In George Orwell’s Down and Out in Paris and London he presents a theme that underlies the state of the impoverished that I believe is as relevant today as it was in the 1920’s when he first observed it. Orwell experienced the extortion of the laboring class while working as a plongeur in Paris hotels. Workers were subjected to abysmal conditions, and unsustainably long shifts. The conditions were deliberately established by the upper echelon of society to make it improbable, while hoping for impossible, for the dishwashers, the laborers to accumulate wealth and liberate themselves. Orwell likens the difference between blacks and whites to the same difference separating the poor from the wealthy. Nothing at all. He describes a millionaire as a dishwasher in a new suit. He described the ruling class as constructing the lives of the lower class in the shape of a treadmill. Such a system would keep the poor busy, but never advancing anywhere. I’m willing to assert we live in a broadened version of this same scheme today and have been for decades. Today, the roles have been expanded. The elite, the ruling class, are the legacy media, the oligarchs, and elected officials of the highest order. It’s the general population en masse that have become the dishwashers, and the agent of our occupation is not limited to manual labor. No, our stride is lengthening as the pace quickens on our treadmill that is constructed by this false divide. As long as we’re toiling against each other, corporations, and government officials profit and live above the fray. The Constitution was written and amended with the purpose to promote and protect the rights of the individual, and we should always seek to improve upon this document when it fails to do these things. While it still may be possible for the individual to break free of the class in which you were born it is not the individual of which the ruling class is concerned. By reducing the individual to the percentage of the population of which they most closely represent the individual is then stripped of all identifying characteristics. When the masses have their sights trained on each other their gaze predictably will not rise to meet their oppressors. Contingent upon these conditions is the status quo, and it feels as if we’ve begun to sprint and we can’t reach the controls to slow down.

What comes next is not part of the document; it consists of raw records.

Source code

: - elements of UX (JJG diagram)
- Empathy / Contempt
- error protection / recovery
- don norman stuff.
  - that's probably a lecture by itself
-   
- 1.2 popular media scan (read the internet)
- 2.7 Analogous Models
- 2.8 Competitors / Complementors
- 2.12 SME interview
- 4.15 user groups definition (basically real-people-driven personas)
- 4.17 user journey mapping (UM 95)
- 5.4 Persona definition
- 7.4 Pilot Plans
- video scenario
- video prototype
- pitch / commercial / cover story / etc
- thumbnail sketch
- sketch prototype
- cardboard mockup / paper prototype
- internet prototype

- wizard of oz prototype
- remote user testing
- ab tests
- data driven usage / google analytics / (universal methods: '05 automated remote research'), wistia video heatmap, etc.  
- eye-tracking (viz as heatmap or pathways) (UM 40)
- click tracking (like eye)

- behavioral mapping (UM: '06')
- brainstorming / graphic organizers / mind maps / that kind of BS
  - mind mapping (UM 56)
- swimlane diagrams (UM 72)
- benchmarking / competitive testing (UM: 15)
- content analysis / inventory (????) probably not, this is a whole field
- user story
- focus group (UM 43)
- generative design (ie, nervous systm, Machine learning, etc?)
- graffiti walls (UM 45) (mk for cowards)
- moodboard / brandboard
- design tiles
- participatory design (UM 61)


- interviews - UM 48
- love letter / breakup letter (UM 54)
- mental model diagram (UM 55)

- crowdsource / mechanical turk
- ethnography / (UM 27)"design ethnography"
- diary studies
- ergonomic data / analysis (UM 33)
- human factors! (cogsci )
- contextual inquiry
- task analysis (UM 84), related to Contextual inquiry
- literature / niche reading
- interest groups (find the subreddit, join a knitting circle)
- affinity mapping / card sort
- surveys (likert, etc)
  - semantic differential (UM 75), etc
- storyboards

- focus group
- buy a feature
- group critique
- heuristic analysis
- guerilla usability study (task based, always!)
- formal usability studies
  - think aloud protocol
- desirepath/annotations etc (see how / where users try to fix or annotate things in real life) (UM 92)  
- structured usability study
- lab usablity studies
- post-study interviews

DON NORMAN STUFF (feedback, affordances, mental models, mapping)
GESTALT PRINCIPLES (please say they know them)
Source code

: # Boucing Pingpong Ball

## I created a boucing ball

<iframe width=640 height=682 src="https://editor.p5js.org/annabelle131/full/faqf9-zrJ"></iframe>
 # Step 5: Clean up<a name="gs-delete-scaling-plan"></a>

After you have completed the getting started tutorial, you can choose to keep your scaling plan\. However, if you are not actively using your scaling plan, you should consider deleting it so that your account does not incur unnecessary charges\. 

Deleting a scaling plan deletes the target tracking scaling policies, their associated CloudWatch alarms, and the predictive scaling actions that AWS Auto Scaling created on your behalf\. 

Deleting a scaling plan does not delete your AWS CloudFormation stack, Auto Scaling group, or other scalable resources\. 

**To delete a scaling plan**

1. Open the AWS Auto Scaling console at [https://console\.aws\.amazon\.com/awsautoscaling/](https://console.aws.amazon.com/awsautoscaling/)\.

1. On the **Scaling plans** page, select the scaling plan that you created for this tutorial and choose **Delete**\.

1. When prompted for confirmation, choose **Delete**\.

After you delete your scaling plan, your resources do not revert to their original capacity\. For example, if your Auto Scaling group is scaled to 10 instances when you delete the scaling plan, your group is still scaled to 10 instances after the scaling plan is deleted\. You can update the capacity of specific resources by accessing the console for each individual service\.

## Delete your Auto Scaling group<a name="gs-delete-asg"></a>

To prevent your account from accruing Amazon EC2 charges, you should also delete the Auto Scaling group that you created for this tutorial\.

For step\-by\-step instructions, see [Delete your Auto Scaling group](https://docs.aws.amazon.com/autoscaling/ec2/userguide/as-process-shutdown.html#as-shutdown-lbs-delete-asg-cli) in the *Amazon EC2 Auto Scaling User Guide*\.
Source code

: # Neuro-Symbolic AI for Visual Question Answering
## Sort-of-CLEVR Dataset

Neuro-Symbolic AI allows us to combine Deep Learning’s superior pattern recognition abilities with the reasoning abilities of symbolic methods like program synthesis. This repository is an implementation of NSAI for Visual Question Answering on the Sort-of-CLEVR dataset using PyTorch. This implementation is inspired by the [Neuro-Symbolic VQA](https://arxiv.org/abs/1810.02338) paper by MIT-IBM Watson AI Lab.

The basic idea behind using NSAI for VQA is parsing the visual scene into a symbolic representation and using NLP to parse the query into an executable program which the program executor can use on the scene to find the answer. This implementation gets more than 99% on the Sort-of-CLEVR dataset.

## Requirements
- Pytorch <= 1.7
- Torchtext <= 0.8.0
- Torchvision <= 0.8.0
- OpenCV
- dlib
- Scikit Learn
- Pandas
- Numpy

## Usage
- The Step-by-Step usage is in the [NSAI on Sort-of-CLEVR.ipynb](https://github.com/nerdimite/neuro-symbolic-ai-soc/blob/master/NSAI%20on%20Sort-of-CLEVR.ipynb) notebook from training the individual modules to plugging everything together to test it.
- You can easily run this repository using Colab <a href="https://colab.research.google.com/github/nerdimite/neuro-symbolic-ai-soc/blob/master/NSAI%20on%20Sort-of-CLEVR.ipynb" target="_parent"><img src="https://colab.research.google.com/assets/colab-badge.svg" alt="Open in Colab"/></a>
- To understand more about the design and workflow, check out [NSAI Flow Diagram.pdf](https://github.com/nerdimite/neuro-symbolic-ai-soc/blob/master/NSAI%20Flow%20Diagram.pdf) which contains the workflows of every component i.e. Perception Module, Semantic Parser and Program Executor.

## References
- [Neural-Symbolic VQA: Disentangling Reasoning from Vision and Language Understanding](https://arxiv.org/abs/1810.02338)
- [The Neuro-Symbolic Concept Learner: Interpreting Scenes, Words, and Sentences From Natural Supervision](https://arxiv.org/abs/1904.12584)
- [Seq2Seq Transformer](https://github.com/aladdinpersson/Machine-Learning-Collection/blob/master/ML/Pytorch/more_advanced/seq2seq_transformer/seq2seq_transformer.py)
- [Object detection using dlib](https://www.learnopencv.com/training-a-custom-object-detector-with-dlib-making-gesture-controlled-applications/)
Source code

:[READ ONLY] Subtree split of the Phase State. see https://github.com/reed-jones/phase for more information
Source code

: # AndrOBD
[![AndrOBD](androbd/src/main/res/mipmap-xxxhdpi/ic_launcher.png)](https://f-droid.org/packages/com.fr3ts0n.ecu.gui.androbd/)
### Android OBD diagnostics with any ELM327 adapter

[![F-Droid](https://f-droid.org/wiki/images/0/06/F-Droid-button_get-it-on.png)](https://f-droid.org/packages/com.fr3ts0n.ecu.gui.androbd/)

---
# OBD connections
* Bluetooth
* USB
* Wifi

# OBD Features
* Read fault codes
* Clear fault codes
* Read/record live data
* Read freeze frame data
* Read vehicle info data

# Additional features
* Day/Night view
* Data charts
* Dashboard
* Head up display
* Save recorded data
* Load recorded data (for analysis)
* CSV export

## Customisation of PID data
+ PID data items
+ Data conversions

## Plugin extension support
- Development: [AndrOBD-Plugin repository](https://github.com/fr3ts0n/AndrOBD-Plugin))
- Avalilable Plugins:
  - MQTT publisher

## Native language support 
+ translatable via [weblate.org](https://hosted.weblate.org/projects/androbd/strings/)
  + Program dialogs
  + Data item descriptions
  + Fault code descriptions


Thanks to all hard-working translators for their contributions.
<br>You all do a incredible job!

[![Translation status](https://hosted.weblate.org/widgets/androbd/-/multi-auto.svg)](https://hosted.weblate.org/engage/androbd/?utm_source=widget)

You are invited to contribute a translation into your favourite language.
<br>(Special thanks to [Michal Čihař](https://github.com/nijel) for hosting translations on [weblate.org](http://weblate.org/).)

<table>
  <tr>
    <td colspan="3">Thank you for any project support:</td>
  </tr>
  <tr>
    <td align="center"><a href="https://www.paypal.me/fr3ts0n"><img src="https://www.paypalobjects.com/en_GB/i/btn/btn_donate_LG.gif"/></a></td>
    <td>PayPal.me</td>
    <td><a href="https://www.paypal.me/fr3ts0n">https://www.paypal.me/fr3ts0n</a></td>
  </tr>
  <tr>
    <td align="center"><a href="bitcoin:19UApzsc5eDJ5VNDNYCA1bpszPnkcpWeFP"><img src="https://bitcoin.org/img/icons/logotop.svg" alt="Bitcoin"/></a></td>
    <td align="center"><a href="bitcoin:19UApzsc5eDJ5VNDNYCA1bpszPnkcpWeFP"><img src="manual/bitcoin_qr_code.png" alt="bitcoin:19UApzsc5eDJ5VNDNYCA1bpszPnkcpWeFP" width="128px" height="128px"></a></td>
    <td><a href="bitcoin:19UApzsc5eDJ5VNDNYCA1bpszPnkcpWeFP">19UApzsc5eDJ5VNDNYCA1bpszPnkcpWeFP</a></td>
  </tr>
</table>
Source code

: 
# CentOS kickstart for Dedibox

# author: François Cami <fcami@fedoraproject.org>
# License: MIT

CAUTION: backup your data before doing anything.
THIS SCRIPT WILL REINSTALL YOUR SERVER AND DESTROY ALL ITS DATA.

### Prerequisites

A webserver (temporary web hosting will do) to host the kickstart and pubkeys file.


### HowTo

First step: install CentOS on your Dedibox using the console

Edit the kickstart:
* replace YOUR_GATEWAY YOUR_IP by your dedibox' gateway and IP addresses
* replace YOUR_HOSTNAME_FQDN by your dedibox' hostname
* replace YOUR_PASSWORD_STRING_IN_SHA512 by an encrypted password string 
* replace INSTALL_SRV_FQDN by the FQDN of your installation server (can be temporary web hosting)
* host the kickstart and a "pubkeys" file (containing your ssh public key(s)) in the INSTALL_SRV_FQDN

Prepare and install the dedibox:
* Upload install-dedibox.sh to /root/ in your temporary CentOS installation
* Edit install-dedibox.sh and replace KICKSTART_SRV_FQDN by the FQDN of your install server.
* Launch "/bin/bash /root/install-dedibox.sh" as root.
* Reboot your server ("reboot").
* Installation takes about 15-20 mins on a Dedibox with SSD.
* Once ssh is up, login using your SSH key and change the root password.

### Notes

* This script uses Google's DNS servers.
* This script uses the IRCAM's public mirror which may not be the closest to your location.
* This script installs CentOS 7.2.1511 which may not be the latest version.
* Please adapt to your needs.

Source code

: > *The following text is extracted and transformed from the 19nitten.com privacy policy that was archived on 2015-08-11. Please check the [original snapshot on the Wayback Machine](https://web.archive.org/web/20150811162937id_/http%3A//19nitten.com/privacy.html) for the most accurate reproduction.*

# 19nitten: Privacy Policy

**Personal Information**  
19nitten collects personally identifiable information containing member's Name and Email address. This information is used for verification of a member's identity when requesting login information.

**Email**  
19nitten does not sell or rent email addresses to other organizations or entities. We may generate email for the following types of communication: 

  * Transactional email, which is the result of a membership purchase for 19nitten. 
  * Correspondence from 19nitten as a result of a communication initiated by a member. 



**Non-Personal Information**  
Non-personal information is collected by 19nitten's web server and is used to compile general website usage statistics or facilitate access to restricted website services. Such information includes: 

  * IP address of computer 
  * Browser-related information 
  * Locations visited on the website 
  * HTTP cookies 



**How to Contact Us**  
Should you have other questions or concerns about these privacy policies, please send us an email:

In the past five years the most frequented target of hate crimes in America’s three largest cities, New York, Los Angeles, and Chicago, are Jews. Recently, there were a string of violent beatings of Jews in New York City. David Dorn, a retired black police officer, was trying to keep a store from being looted and was killed by a rioter in the process. The list of injustices goes on, but you’ll notice that only the select few events that fit the institutional narrative are put to the megaphone. There is a measurable unwillingness to call out that which is perceived to be detrimental to the cause. Political pundits and government officials on the left are reluctant to admonish rioting and looting. Violence doesn’t simply become abhorrent when you empathize with the victim just as it does not become admirable when you share the values of the aggressor. Propaganda abounds. Violence is not being condemned as it should be. There is a half quote of Martin Luther King Jr. circulating that seems to illustrate his support for rioting. The words he spoke immediately preceding the edited quotation were in fact unequivocally condemning violence. It is not hyperbolic to liken the social climate we’re enduring to Maoism. Constant revolution is a key tenant of Maoism, and we’re seeing it demonstrated daily where a new offence is perceived and consequently cancelled. Statues are being torn down no matter the person they represent, and books are being burnt. Words and phrases that were formerly innocuous are being proscribed due to their perceived offense. To further illustrate the point, Mao preached that laws were made in the streets by the people while he remained in office for over thirty years. Meanwhile, indicative of the legacy he established, a cultural genocide is underway in China, and Americans can’t be bothered. And freeing Tibet only mattered when you were in high school. The stories that get promulgated are only ones that achieve the desired effect. A few short years ago it was revealed in part by Edward Snowden that the federal government had unparalleled access to citizens’ private information, and virtually unbounded surveillance on any individual in the United States. If Americans protested every actual injustice regardless of political implications imagine what a world we would devise.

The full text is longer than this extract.